In 2012, Eurozone not only managed to effectively counter its double-faced, credit and sovereign debt crisis, but also convinced the global financial community, that the single European currency is probably the safest deposit of value. The world responded positively by voting the euro at the region of 132 American cents. A fair price, to keep exports of good and purchases of foreign assets at balance.What happened in 2012

A combination of extraordinary but conservative and well organised interventions in the monetary markets by the European Central Bank to support liquidity in the capital markets and the banks and an advanced institutional strengthening of Eurozone, with the introduction of the draconian Fiscal Agreement as from 1 January 2013, the 17 member states of the Economic and Monetary Union of the EU reassured the world of their utmost decisiveness, to guard their unity and their money intact.

And the global community believed them.The Treaty on Stability, Coordination and Governance in the Economic and Monetary Union (popularly known as the “fiscal compact”) entered into force on 1 January 2013 following its ratification by Finland. The treaty aims to strengthen fiscal discipline in the euro area through the “balanced budget rule” and the automatic correction mechanism.

For the treaty to enter into force, it had to be ratified by 12 euro area member states. According to an announcement by the European Council this condition was met when Finland, the twelfth euro area member state to ratify the treaty, deposited its instrument of ratification on 21 December 2012.

“The treaty will be legally binding as an international agreement and will be open to EU countries which did not sign it at the outset. The treaty was conceived following the decision by euro area leaders in December 2011 that stronger measures were needed to reinforce stability in the euro area. It was signed on 2 March 2012 by 25 EU countries”, at the exemption of Britain, and the Czech Republic.

The two most powerful instruments of the new EU Treaty are the European Stability Mechanism (ESM), which is to support member states in honoring their financial obligations and the Balanced Budget Rule, that forbids and severely punishes national structural fiscal deficits above the 0.5% of the GDP limit.

On top of that the 17 Eurozone countries also agreed to create a unified banking volume in the single money zone, where the ECB will monitor and control the major banking groups and prevent them from accommodating their national governments’ excessive borrowing.

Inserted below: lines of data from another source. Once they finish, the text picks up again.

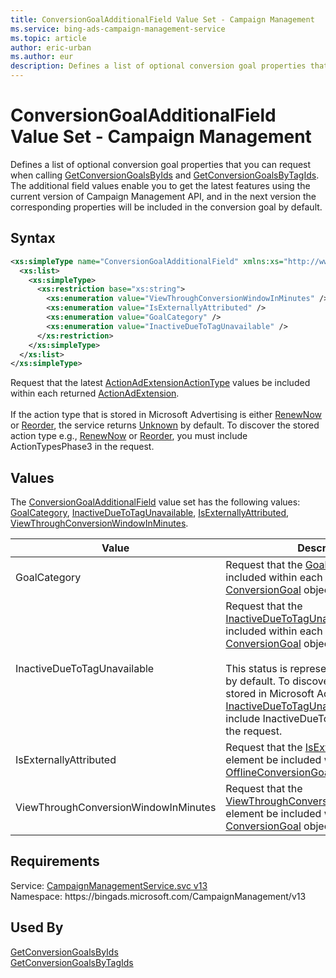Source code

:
 ```yaml
---
title: ConversionGoalAdditionalField Value Set - Campaign Management
ms.service: bing-ads-campaign-management-service
ms.topic: article
author: eric-urban
ms.author: eur
description: Defines a list of optional conversion goal properties that you can request when calling GetConversionGoalsByIds and GetConversionGoalsByTagIds.
---
```

# ConversionGoalAdditionalField Value Set - Campaign Management
Defines a list of optional conversion goal properties that you can request when calling [GetConversionGoalsByIds](getconversiongoalsbyids.md) and [GetConversionGoalsByTagIds](getconversiongoalsbytagids.md). The additional field values enable you to get the latest features using the current version of Campaign Management API, and in the next version the corresponding properties will be included in the conversion goal by default.  

## Syntax
```xml
<xs:simpleType name="ConversionGoalAdditionalField" xmlns:xs="http://www.w3.org/2001/XMLSchema">
  <xs:list>
    <xs:simpleType>
      <xs:restriction base="xs:string">
        <xs:enumeration value="ViewThroughConversionWindowInMinutes" />
        <xs:enumeration value="IsExternallyAttributed" />
        <xs:enumeration value="GoalCategory" />
        <xs:enumeration value="InactiveDueToTagUnavailable" />
      </xs:restriction>
    </xs:simpleType>
  </xs:list>
</xs:simpleType>
```
Request that the latest [ActionAdExtensionActionType](actionadextensionactiontype.md) values be included within each returned [ActionAdExtension](actionadextension.md#actiontype).<br/><br/>If the action type that is stored in Microsoft Advertising is either [RenewNow](actionadextensionactiontype.md#renewnow) or [Reorder](actionadextensionactiontype.md#reorder), the service returns [Unknown](actionadextensionactiontype.md#unknown) by default. To discover the stored action type e.g., [RenewNow](actionadextensionactiontype.md#renewnow) or [Reorder](actionadextensionactiontype.md#reorder), you must include ActionTypesPhase3 in the request.
## <a name="values"></a>Values

The [ConversionGoalAdditionalField](conversiongoaladditionalfield.md) value set has the following values: [GoalCategory](#goalcategory), [InactiveDueToTagUnavailable](#inactiveduetotagunavailable), [IsExternallyAttributed](#isexternallyattributed), [ViewThroughConversionWindowInMinutes](#viewthroughconversionwindowinminutes).

|Value|Description|
|-----------|---------------|
|<a name="goalcategory"></a>GoalCategory|Request that the [GoalCategory](conversiongoal.md#goalcategory) element be included within each returned [ConversionGoal](conversiongoal.md) object.|
|<a name="inactiveduetotagunavailable"></a>InactiveDueToTagUnavailable|Request that the [InactiveDueToTagUnavailable](conversiongoaltrackingstatus.md#inactiveduetotagunavailable) value be included within each returned [ConversionGoal](conversiongoal.md) object.<br/><br/>This status is represented as [TagInactive](conversiongoaltrackingstatus.md#taginactive) by default. To discover whether the status stored in Microsoft Advertising is [InactiveDueToTagUnavailable](conversiongoaltrackingstatus.md#inactiveduetotagunavailable), you must include InactiveDueToTagUnavailable in the request.|
|<a name="isexternallyattributed"></a>IsExternallyAttributed|Request that the [IsExternallyAttributed](offlineconversiongoal.md#isexternallyattributed) element be included within each returned [OfflineConversionGoal](offlineconversiongoal.md) object.|
|<a name="viewthroughconversionwindowinminutes"></a>ViewThroughConversionWindowInMinutes|Request that the [ViewThroughConversionWindowInMinutes](conversiongoal.md#viewthroughconversionwindowinminutes) element be included within each returned [ConversionGoal](conversiongoal.md) object.|

## Requirements
Service: [CampaignManagementService.svc v13](https://campaign.api.bingads.microsoft.com/Api/Advertiser/CampaignManagement/v13/CampaignManagementService.svc)  
Namespace: https\://bingads.microsoft.com/CampaignManagement/v13  

## Used By
[GetConversionGoalsByIds](getconversiongoalsbyids.md)  
[GetConversionGoalsByTagIds](getconversiongoalsbytagids.md)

Armed with all those new policy instruments, the Eurozone has not only confirmed its decisiveness to avoid in the future and resolve the present credit crisis in a number of member states, but to create a politically tight Economic and Financial Union. The solidarity shown to Greece and Spain was a first sign that the Eurozone in one and seamless economic and political space.

What brings 2013?

The Eurozone however is far from having resolved its problems. The entire single money zone was in technical recession during the last two quarters of 2012 and expected to continue on the same path in the first three-month of 2013. The only country that has escaped from this misery is Germany, always powered by its exports. The fact that during 2012 the automotive industry sold more cars that in any other year, is a very positive sign for the largest economy of Eurozone.

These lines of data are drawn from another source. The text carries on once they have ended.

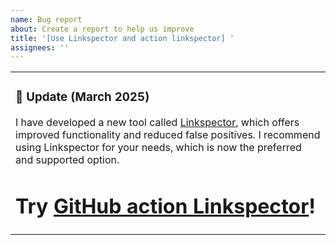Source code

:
 ```yaml
---
name: Bug report
about: Create a report to help us improve
title: '[Use Linkspector and action linkspector] '
assignees: ''
---
```


<table>
  <tr>
    <td>
      <h3> 🚨 Update (March 2025) </h3>
         <p>I have developed a new tool called <a href="https://github.com/UmbrellaDocs/linkspector">Linkspector</a>, which offers improved functionality and reduced false positives. I recommend using Linkspector for your needs, which is now the preferred and supported option.</p>
         <h1>Try <a href="https://github.com/UmbrellaDocs/action-linkspector">GitHub action Linkspector</a>!</h1>
    </td>
  </tr>
</table>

This means that the parity between the euro and the dollar, currently around 1:1.32, will continue to prevail throughout the New Year 2013. The two currencies will predictably continue behaving the same way as during the last month of 2012. Of course given that the US escapes the “fiscal cliff”. Nobody wants to thinks what may become of our Atlantic economic volume, if it doesn’t.

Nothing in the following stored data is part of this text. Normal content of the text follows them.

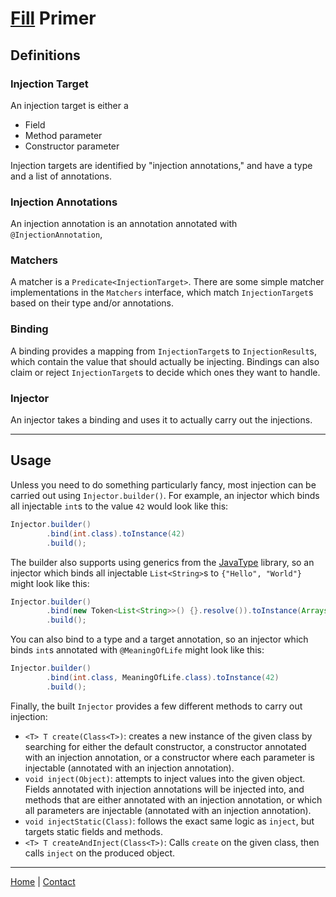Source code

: # [Fill](landing.md) Primer

## Definitions
### Injection Target
An injection target is either a
 
- Field
- Method parameter
- Constructor parameter

Injection targets are identified by "injection annotations," and have a type and a list of annotations.

### Injection Annotations
An injection annotation is an annotation annotated with `@InjectionAnnotation`,

### Matchers
A matcher is a `Predicate<InjectionTarget>`. There are some simple matcher implementations in the
`Matchers` interface, which match `InjectionTarget`s based on their type and/or annotations.

### Binding
A binding provides a mapping from `InjectionTarget`s to `InjectionResult`s, which contain the value
that should actually be injecting. Bindings can also claim or reject `InjectionTarget`s to decide which ones
they want to handle.

### Injector
An injector takes a binding and uses it to actually carry out the injections.

---
## Usage
Unless you need to do something particularly fancy, most injection can be carried out using `Injector.builder()`. For example,
an injector which binds all injectable `int`s to the value `42` would look like this:
```java
Injector.builder()
        .bind(int.class).toInstance(42)
        .build();
```
The builder also supports using generics from the [JavaType](../javatype/landing.md) library, so an injector which binds all
injectable `List<String>`s to `{"Hello", "World"}` might look like this:
```java
Injector.builder()
        .bind(new Token<List<String>>() {}.resolve()).toInstance(Arrays.asList("Hello", "World"))
        .build();
```  
You can also bind to a type and a target annotation, so an injector which binds `int`s annotated with `@MeaningOfLife` might
look like this:
```java
Injector.builder()
        .bind(int.class, MeaningOfLife.class).toInstance(42)
        .build();
```

Finally, the built `Injector` provides a few different methods to carry out injection:

- `<T> T create(Class<T>)`: creates a new instance of the given class by searching for either the default constructor, a constructor
annotated with an injection annotation, or a constructor where each parameter is injectable (annotated with an injection annotation).
- `void inject(Object)`: attempts to inject values into the given object. Fields annotated with injection annotations
will be injected into, and methods that are either annotated with an injection annotation, or which all parameters
are injectable (annotated with an injection annotation).
- `void injectStatic(Class)`: follows the exact same logic as `inject`, but targets static fields and methods.
- `<T> T createAndInject(Class<T>)`: Calls `create` on the given class, then calls `inject` on the produced object.

---
[Home](../index.md) | [Contact](../contact.md)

As for the capital markets a conservative prediction is that, given the that the major European banks are now in a much better shape than six months ago, sitting on strong liquidity decks, stocks are bound to have better prospects than last year.

The political horizon

In any case a lot will depend on the political horizon over the Eurozone, with the key being hidden in Italy. If the forthcoming early legislative elections will not lead to the formation of a viable government, preferably with Mario Monti in it, the country and the Eurozone will have unpredictable difficulties in convincing bond markets that the huge Italian debt can be refinanced.

If the Roman knot is settled however, Eurozone does not seem to have any other pending major political confrontation on its agenda, which could derail its course. Whatever the outcome in the German legislative elections, scheduled for September 2013, there will be no major change in Berlin‘s policies towards the Eurozone and the world.

All in all, the general outlook of Eurozone for the New Year may not be rosy, but it is not dark either. The major part of the cost of the double crisis has already been cashed by Athens and Madrid.